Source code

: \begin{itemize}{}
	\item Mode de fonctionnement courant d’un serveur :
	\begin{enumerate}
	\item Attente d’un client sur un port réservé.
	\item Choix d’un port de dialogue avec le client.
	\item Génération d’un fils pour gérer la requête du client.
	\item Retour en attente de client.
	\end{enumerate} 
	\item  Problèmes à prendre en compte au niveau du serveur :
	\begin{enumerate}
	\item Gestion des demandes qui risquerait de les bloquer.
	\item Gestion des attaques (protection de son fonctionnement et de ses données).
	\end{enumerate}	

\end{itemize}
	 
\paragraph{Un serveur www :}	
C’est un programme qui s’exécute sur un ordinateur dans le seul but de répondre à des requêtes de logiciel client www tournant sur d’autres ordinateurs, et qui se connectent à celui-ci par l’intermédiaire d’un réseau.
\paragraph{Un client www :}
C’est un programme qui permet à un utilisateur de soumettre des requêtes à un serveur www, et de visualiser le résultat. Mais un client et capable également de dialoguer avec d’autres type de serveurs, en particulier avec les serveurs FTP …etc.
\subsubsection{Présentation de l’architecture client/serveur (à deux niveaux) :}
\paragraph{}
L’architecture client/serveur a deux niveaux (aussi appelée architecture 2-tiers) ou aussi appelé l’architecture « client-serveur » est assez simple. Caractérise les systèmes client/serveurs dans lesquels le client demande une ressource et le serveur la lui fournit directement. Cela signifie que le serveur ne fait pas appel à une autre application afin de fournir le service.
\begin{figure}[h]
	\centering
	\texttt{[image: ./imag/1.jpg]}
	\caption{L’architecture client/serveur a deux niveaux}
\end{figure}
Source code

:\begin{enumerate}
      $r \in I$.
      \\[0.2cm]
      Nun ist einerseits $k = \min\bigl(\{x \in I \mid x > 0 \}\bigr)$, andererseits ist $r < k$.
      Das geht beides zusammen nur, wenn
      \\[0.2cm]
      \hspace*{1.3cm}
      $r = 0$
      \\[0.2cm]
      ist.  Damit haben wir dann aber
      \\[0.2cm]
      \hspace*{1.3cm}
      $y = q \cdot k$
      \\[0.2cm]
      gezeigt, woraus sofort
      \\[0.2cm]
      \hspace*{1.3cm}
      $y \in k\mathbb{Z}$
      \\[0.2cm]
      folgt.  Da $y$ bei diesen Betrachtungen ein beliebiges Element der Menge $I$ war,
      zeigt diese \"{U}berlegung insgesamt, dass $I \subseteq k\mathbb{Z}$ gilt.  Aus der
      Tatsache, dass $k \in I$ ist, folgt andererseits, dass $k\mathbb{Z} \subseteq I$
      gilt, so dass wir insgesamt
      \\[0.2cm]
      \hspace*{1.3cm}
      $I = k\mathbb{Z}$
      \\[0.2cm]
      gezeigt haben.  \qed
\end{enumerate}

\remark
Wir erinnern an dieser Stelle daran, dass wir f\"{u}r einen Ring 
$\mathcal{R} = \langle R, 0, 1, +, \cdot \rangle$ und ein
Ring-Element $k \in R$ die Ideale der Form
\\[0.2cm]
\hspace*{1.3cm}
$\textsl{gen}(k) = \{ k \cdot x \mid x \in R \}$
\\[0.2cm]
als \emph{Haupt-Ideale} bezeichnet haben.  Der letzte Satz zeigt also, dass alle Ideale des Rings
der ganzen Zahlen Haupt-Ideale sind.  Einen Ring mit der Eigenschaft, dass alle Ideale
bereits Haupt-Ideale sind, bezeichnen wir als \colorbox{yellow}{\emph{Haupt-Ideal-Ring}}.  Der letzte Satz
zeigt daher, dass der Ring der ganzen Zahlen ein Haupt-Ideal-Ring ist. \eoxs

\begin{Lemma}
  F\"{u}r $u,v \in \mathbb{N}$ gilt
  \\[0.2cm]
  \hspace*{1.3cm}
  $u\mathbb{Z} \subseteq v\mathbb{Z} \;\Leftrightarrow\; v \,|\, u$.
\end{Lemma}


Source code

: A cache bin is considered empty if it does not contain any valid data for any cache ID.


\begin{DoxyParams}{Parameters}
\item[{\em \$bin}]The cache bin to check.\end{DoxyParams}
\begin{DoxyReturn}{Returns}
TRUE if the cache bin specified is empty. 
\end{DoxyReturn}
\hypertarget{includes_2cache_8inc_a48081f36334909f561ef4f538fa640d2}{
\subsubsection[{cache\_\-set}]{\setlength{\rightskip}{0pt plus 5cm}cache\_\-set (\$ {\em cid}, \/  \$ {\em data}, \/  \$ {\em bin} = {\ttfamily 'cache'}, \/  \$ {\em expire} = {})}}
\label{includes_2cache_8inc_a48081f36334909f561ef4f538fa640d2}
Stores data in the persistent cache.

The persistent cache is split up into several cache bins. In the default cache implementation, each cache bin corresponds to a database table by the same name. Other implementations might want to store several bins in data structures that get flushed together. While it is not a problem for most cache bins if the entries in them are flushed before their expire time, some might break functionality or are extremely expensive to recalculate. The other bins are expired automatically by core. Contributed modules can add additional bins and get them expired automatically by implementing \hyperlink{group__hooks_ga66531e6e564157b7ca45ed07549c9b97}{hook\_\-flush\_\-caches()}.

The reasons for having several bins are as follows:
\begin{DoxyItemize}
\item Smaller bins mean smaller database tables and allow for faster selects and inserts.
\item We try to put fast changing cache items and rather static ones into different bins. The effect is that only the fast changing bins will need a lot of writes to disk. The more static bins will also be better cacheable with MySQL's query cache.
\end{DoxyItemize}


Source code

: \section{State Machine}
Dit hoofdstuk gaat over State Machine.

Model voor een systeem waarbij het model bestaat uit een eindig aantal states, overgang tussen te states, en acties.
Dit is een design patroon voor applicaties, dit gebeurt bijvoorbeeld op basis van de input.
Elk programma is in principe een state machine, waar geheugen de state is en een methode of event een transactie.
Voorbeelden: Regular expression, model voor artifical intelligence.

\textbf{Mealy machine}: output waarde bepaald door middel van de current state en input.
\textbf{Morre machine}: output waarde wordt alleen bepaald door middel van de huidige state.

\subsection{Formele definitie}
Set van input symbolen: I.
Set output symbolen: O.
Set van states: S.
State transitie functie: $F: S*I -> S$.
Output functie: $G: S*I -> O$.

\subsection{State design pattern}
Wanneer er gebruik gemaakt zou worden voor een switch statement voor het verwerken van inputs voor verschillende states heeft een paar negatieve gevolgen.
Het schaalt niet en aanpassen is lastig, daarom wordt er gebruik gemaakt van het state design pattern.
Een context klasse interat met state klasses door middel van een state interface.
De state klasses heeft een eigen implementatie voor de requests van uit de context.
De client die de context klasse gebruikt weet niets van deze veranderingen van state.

------

ABOUT THIS EXERCISE =>
Write down the entire listing above verbatim.

REPLY =>
Source code

: \begin{itemize}{}
	\item Mode de fonctionnement courant d’un serveur :
	\begin{enumerate}
	\item Attente d’un client sur un port réservé.
	\item Choix d’un port de dialogue avec le client.
	\item Génération d’un fils pour gérer la requête du client.
	\item Retour en attente de client.
	\end{enumerate} 
	\item  Problèmes à prendre en compte au niveau du serveur :
	\begin{enumerate}
	\item Gestion des demandes qui risquerait de les bloquer.
	\item Gestion des attaques (protection de son fonctionnement et de ses données).
	\end{enumerate}	

\end{itemize}
	 
\paragraph{Un serveur www :}	
C’est un programme qui s’exécute sur un ordinateur dans le seul but de répondre à des requêtes de logiciel client www tournant sur d’autres ordinateurs, et qui se connectent à celui-ci par l’intermédiaire d’un réseau.
\paragraph{Un client www :}
C’est un programme qui permet à un utilisateur de soumettre des requêtes à un serveur www, et de visualiser le résultat. Mais un client et capable également de dialoguer avec d’autres type de serveurs, en particulier avec les serveurs FTP …etc.
\subsubsection{Présentation de l’architecture client/serveur (à deux niveaux) :}
\paragraph{}
L’architecture client/serveur a deux niveaux (aussi appelée architecture 2-tiers) ou aussi appelé l’architecture « client-serveur » est assez simple. Caractérise les systèmes client/serveurs dans lesquels le client demande une ressource et le serveur la lui fournit directement. Cela signifie que le serveur ne fait pas appel à une autre application afin de fournir le service.
\begin{figure}[h]
	\centering
	\texttt{[image: ./imag/1.jpg]}
	\caption{L’architecture client/serveur a deux niveaux}
\end{figure}
Source code

:\begin{enumerate}
      $r \in I$.
      \\[0.2cm]
      Nun ist einerseits $k = \min\bigl(\{x \in I \mid x > 0 \}\bigr)$, andererseits ist $r < k$.
      Das geht beides zusammen nur, wenn
      \\[0.2cm]
      \hspace*{1.3cm}
      $r = 0$
      \\[0.2cm]
      ist.  Damit haben wir dann aber
      \\[0.2cm]
      \hspace*{1.3cm}
      $y = q \cdot k$
      \\[0.2cm]
      gezeigt, woraus sofort
      \\[0.2cm]
      \hspace*{1.3cm}
      $y \in k\mathbb{Z}$
      \\[0.2cm]
      folgt.  Da $y$ bei diesen Betrachtungen ein beliebiges Element der Menge $I$ war,
      zeigt diese \"{U}berlegung insgesamt, dass $I \subseteq k\mathbb{Z}$ gilt.  Aus der
      Tatsache, dass $k \in I$ ist, folgt andererseits, dass $k\mathbb{Z} \subseteq I$
      gilt, so dass wir insgesamt
      \\[0.2cm]
      \hspace*{1.3cm}
      $I = k\mathbb{Z}$
      \\[0.2cm]
      gezeigt haben.  \qed
\end{enumerate}

\remark
Wir erinnern an dieser Stelle daran, dass wir f\"{u}r einen Ring 
$\mathcal{R} = \langle R, 0, 1, +, \cdot \rangle$ und ein
Ring-Element $k \in R$ die Ideale der Form
\\[0.2cm]
\hspace*{1.3cm}
$\textsl{gen}(k) = \{ k \cdot x \mid x \in R \}$
\\[0.2cm]
als \emph{Haupt-Ideale} bezeichnet haben.  Der letzte Satz zeigt also, dass alle Ideale des Rings
der ganzen Zahlen Haupt-Ideale sind.  Einen Ring mit der Eigenschaft, dass alle Ideale
bereits Haupt-Ideale sind, bezeichnen wir als \colorbox{yellow}{\emph{Haupt-Ideal-Ring}}.  Der letzte Satz
zeigt daher, dass der Ring der ganzen Zahlen ein Haupt-Ideal-Ring ist. \eoxs

\begin{Lemma}
  F\"{u}r $u,v \in \mathbb{N}$ gilt
  \\[0.2cm]
  \hspace*{1.3cm}
  $u\mathbb{Z} \subseteq v\mathbb{Z} \;\Leftrightarrow\; v \,|\, u$.
\end{Lemma}


Source code

: A cache bin is considered empty if it does not contain any valid data for any cache ID.


\begin{DoxyParams}{Parameters}
\item[{\em \$bin}]The cache bin to check.\end{DoxyParams}
\begin{DoxyReturn}{Returns}
TRUE if the cache bin specified is empty. 
\end{DoxyReturn}
\hypertarget{includes_2cache_8inc_a48081f36334909f561ef4f538fa640d2}{
\subsubsection[{cache\_\-set}]{\setlength{\rightskip}{0pt plus 5cm}cache\_\-set (\$ {\em cid}, \/  \$ {\em data}, \/  \$ {\em bin} = {\ttfamily 'cache'}, \/  \$ {\em expire} = {})}}
\label{includes_2cache_8inc_a48081f36334909f561ef4f538fa640d2}
Stores data in the persistent cache.

The persistent cache is split up into several cache bins. In the default cache implementation, each cache bin corresponds to a database table by the same name. Other implementations might want to store several bins in data structures that get flushed together. While it is not a problem for most cache bins if the entries in them are flushed before their expire time, some might break functionality or are extremely expensive to recalculate. The other bins are expired automatically by core. Contributed modules can add additional bins and get them expired automatically by implementing \hyperlink{group__hooks_ga66531e6e564157b7ca45ed07549c9b97}{hook\_\-flush\_\-caches()}.

The reasons for having several bins are as follows:
\begin{DoxyItemize}
\item Smaller bins mean smaller database tables and allow for faster selects and inserts.
\item We try to put fast changing cache items and rather static ones into different bins. The effect is that only the fast changing bins will need a lot of writes to disk. The more static bins will also be better cacheable with MySQL's query cache.
\end{DoxyItemize}


Source code

: \section{State Machine}
Dit hoofdstuk gaat over State Machine.

Model voor een systeem waarbij het model bestaat uit een eindig aantal states, overgang tussen te states, en acties.
Dit is een design patroon voor applicaties, dit gebeurt bijvoorbeeld op basis van de input.
Elk programma is in principe een state machine, waar geheugen de state is en een methode of event een transactie.
Voorbeelden: Regular expression, model voor artifical intelligence.

\textbf{Mealy machine}: output waarde bepaald door middel van de current state en input.
\textbf{Morre machine}: output waarde wordt alleen bepaald door middel van de huidige state.

\subsection{Formele definitie}
Set van input symbolen: I.
Set output symbolen: O.
Set van states: S.
State transitie functie: $F: S*I -> S$.
Output functie: $G: S*I -> O$.

\subsection{State design pattern}
Wanneer er gebruik gemaakt zou worden voor een switch statement voor het verwerken van inputs voor verschillende states heeft een paar negatieve gevolgen.
Het schaalt niet en aanpassen is lastig, daarom wordt er gebruik gemaakt van het state design pattern.
Een context klasse interat met state klasses door middel van een state interface.
De state klasses heeft een eigen implementatie voor de requests van uit de context.
De client die de context klasse gebruikt weet niets van deze veranderingen van state.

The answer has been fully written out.